Saved data entries
= Beginning of Section =
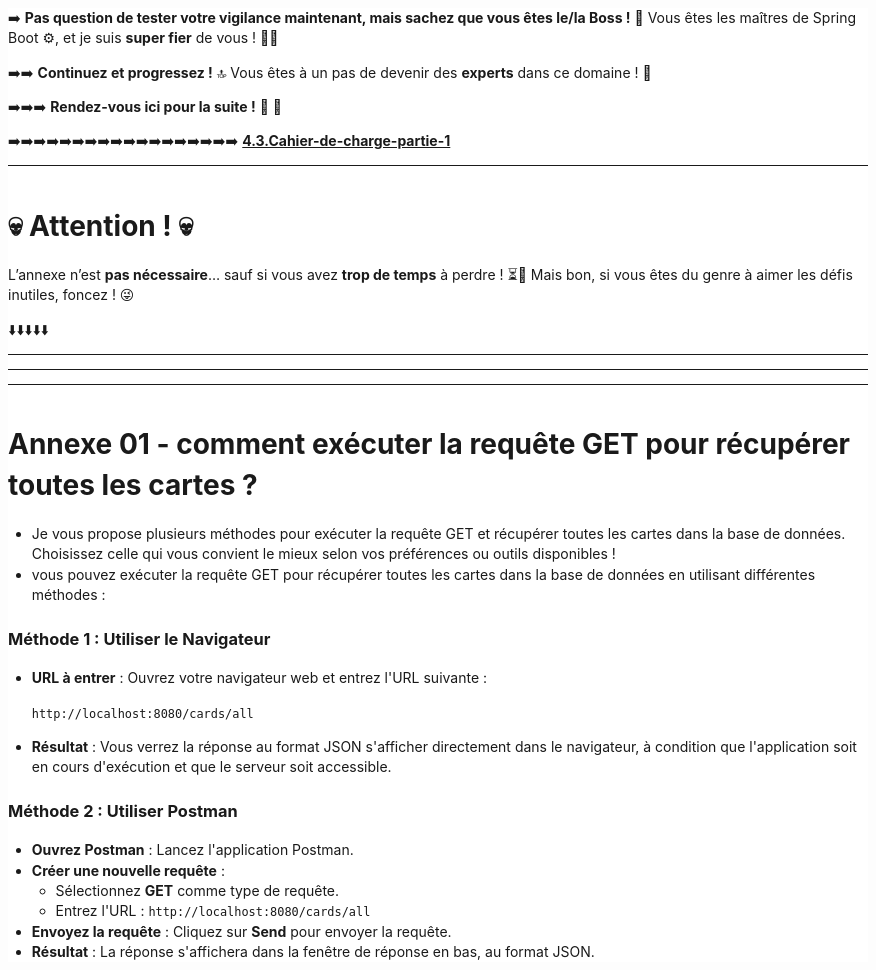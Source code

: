➡️ **Pas question de tester votre vigilance maintenant, mais sachez que vous êtes le/la Boss !** 👑 Vous êtes les maîtres de Spring Boot ⚙️, et je suis **super fier** de vous ! 💪🎉

➡️➡️ **Continuez et progressez !** 🔝 Vous êtes à un pas de devenir des **experts** dans ce domaine ! 🌟

➡️➡️➡️ **Rendez-vous ici pour la suite !** 📅 🏁

➡️➡️➡️➡️➡️➡️➡️➡️➡️➡️➡️➡️➡️➡️➡️➡️➡️➡️   [**4.3.Cahier-de-charge-partie-1**](4.3.Cahier-de-charge-partie-1.md) 


------


# 💀 **Attention !** 💀

L’annexe n’est **pas nécessaire**… sauf si vous avez **trop de temps** à perdre ! ⏳🤪 Mais bon, si vous êtes du genre à aimer les défis inutiles, foncez ! 😜

⬇️⬇️⬇️⬇️⬇️

------
------
------

# Annexe 01 - comment  exécuter la requête GET pour récupérer toutes les cartes ?


- Je vous propose plusieurs méthodes pour exécuter la requête GET et récupérer toutes les cartes dans la base de données. Choisissez celle qui vous convient le mieux selon vos préférences ou outils disponibles !
- vous pouvez exécuter la requête GET pour récupérer toutes les cartes dans la base de données en utilisant différentes méthodes :

### Méthode 1 : Utiliser le Navigateur

- **URL à entrer** : Ouvrez votre navigateur web et entrez l'URL suivante :
  ```
  http://localhost:8080/cards/all
  ```
- **Résultat** : Vous verrez la réponse au format JSON s'afficher directement dans le navigateur, à condition que l'application soit en cours d'exécution et que le serveur soit accessible.

### Méthode 2 : Utiliser Postman

- **Ouvrez Postman** : Lancez l'application Postman.
- **Créer une nouvelle requête** :
  - Sélectionnez **GET** comme type de requête.
  - Entrez l'URL : `http://localhost:8080/cards/all`
- **Envoyez la requête** : Cliquez sur **Send** pour envoyer la requête.
- **Résultat** : La réponse s'affichera dans la fenêtre de réponse en bas, au format JSON.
= End of Section =
- WORK INSTRUCTION -
Across the entries, state how many lines contain "application", giving the number only.

- ANSWER BOX -
2